Bir cok kimsenin bazilarinin her hareketinden gicik kaparken, bazi kimselerle karsilikli olarak birbirlerine goz yumup ,iltimas gecmeside hic hos degil. Art niyetlerini sakladiklarini sananlar yanildiklarini bilmelidirler. Bence butun bu kaprislerin hic bir anlamida yok.
Yanilma payi her zaman acik tutularak, delillerimiz beraberinde teknik konulara girismeye hic bir itirazim yok. Ama hem katki bekleyip ardindan itiraz gorunce bozulmanin iyi bir niyetten kaynaklanmasi bence pek mumkun degil.

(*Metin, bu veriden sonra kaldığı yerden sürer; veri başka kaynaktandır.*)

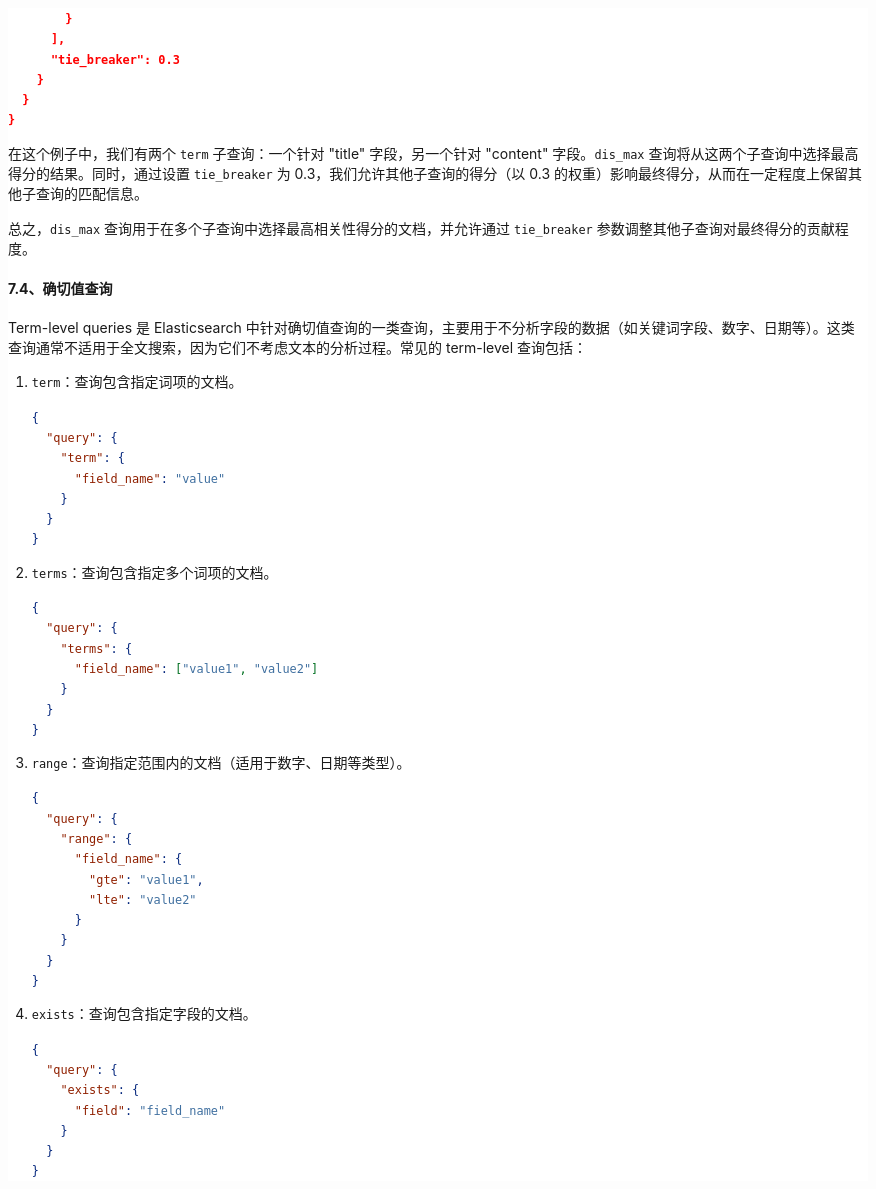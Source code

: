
 ```json
        }
      ],
      "tie_breaker": 0.3
    }
  }
}
```

在这个例子中，我们有两个 `term` 子查询：一个针对 "title" 字段，另一个针对 "content" 字段。`dis_max` 查询将从这两个子查询中选择最高得分的结果。同时，通过设置 `tie_breaker` 为 0.3，我们允许其他子查询的得分（以 0.3 的权重）影响最终得分，从而在一定程度上保留其他子查询的匹配信息。

总之，`dis_max` 查询用于在多个子查询中选择最高相关性得分的文档，并允许通过 `tie_breaker` 参数调整其他子查询对最终得分的贡献程度。

#### 7.4、确切值查询
Term-level queries 是 Elasticsearch 中针对确切值查询的一类查询，主要用于不分析字段的数据（如关键词字段、数字、日期等）。这类查询通常不适用于全文搜索，因为它们不考虑文本的分析过程。常见的 term-level 查询包括：

1. `term`：查询包含指定词项的文档。
   ```json
   {
     "query": {
       "term": {
         "field_name": "value"
       }
     }
   }
   ```

2. `terms`：查询包含指定多个词项的文档。
   ```json
   {
     "query": {
       "terms": {
         "field_name": ["value1", "value2"]
       }
     }
   }
   ```

3. `range`：查询指定范围内的文档（适用于数字、日期等类型）。
   ```json
   {
     "query": {
       "range": {
         "field_name": {
           "gte": "value1",
           "lte": "value2"
         }
       }
     }
   }
   ```

4. `exists`：查询包含指定字段的文档。
   ```json
   {
     "query": {
       "exists": {
         "field": "field_name"
       }
     }
   }
   ```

Gercekten Allah rizasini gozetenlerin bu tarz bos islerden yuz cevirmesi gerekir.
Fikir alisverislerinin sihhatli yapilabilmesi icin, insani vasiflarin terkedilmemesi ve gittikce daha da gelistirilmesi gerekir.
Bu yazdiklarimi bu sitedeki hic bir kimseyi sahsi olarak dusunerek yazmis degilim.

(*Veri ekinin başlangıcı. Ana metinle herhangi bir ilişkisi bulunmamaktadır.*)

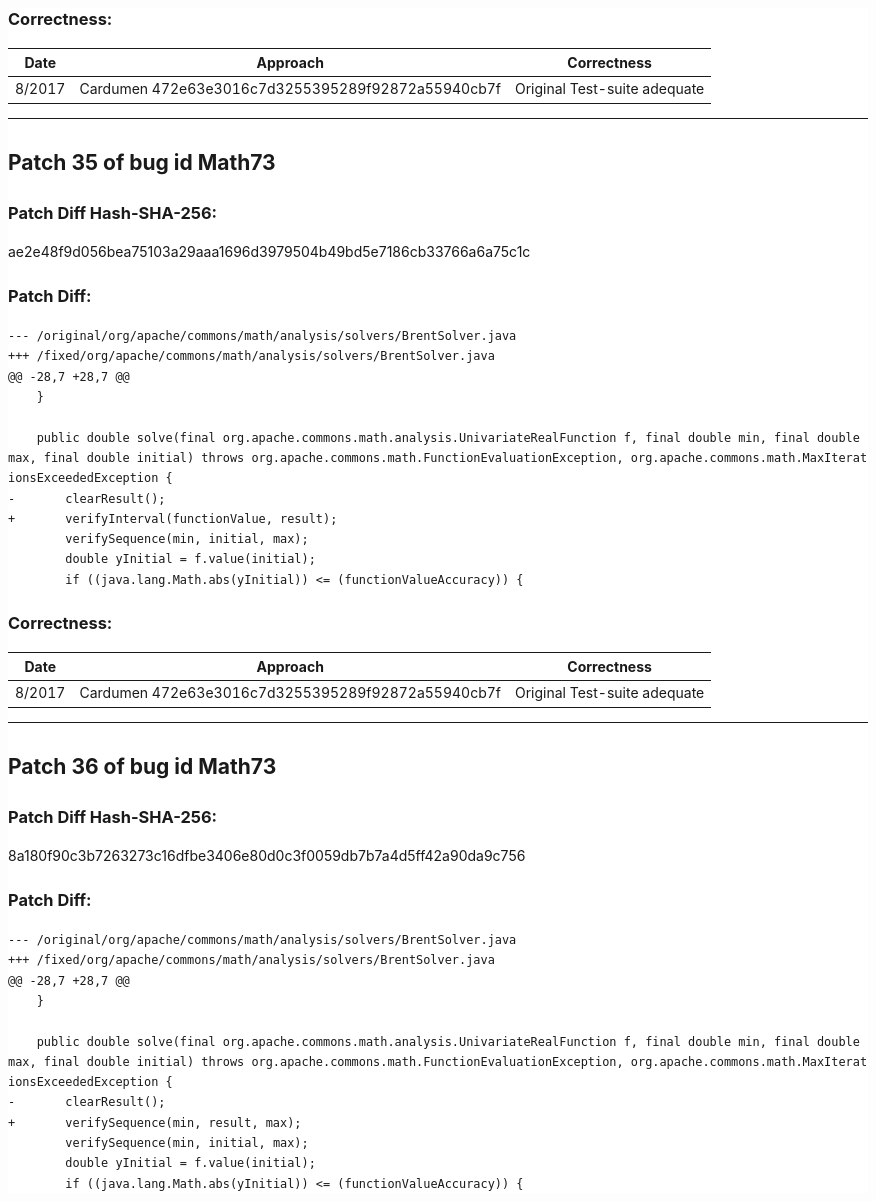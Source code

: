 ### Correctness:
Date|Approach|Correctness
------------ | ------------ | -------------
 8/2017 | Cardumen 472e63e3016c7d3255395289f92872a55940cb7f | Original Test-suite adequate

---
## Patch 35 of bug id Math73
### Patch Diff Hash-SHA-256:

ae2e48f9d056bea75103a29aaa1696d3979504b49bd5e7186cb33766a6a75c1c

### Patch Diff:
```
--- /original/org/apache/commons/math/analysis/solvers/BrentSolver.java	
+++ /fixed/org/apache/commons/math/analysis/solvers/BrentSolver.java	
@@ -28,7 +28,7 @@
 	}
 
 	public double solve(final org.apache.commons.math.analysis.UnivariateRealFunction f, final double min, final double max, final double initial) throws org.apache.commons.math.FunctionEvaluationException, org.apache.commons.math.MaxIterationsExceededException {
-		clearResult();
+		verifyInterval(functionValue, result);
 		verifySequence(min, initial, max);
 		double yInitial = f.value(initial);
 		if ((java.lang.Math.abs(yInitial)) <= (functionValueAccuracy)) {
```

### Correctness:
Date|Approach|Correctness
------------ | ------------ | -------------
 8/2017 | Cardumen 472e63e3016c7d3255395289f92872a55940cb7f | Original Test-suite adequate

---
## Patch 36 of bug id Math73
### Patch Diff Hash-SHA-256:

8a180f90c3b7263273c16dfbe3406e80d0c3f0059db7b7a4d5ff42a90da9c756

### Patch Diff:
```
--- /original/org/apache/commons/math/analysis/solvers/BrentSolver.java	
+++ /fixed/org/apache/commons/math/analysis/solvers/BrentSolver.java	
@@ -28,7 +28,7 @@
 	}
 
 	public double solve(final org.apache.commons.math.analysis.UnivariateRealFunction f, final double min, final double max, final double initial) throws org.apache.commons.math.FunctionEvaluationException, org.apache.commons.math.MaxIterationsExceededException {
-		clearResult();
+		verifySequence(min, result, max);
 		verifySequence(min, initial, max);
 		double yInitial = f.value(initial);
 		if ((java.lang.Math.abs(yInitial)) <= (functionValueAccuracy)) {
```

Tek gayretim birbirimizin enerjisini bosa tuketip yormak ve usandirmak yerine, her turlu art niyetten arinarak samimi bir sekilde diyalog kurabilmemizdir.
Takvanin sergilendigi ornek bir iliski gelistirebilmemizdir, sanal ortamin da imtihanimizin alanlarina dahil oldugunu bilerek davranmaliyiz.
Peygamber bir amaya surat asmaz diye ver yansin ederken, karsimizdaki kimselere her turlu hakaretleri sayarsak bu celiskilerden kurtulamayiz.
Allah’a emanet.
Yarindan itibaren yolculuga cikiyorum bir kac hafta sonra yazismak umuduyla, Hepiniz Allah’a emanet olun.
bir iki tesbit yaparak katkıda bulunmak istiyorum.
1. Abdurrahman bey şunu yazdı:
"Şimdi biraz düşünün! Siz Resul’ün zamanında yaşıyorsunuz ve Resul’ün şu çağrısına muhatapsınız: “Allah’ın indirdiğine ve Resul’e gelin!”... Nereye ve kime gidersiniz? Gideceğiniz tek yer var, o da Allah’ın Resulü. Çünkü Allah’ın indirdiğinin bulunduğu tek yer ve kişi Resul’den başkası değildir."
Abdurrahman bey'in bu satırlarına bende (izniyle) imzamı atıyorum. Yukarıdaki "cümlenin" ıskalanmaması gerektiğinin tekrar altını çiziyorum.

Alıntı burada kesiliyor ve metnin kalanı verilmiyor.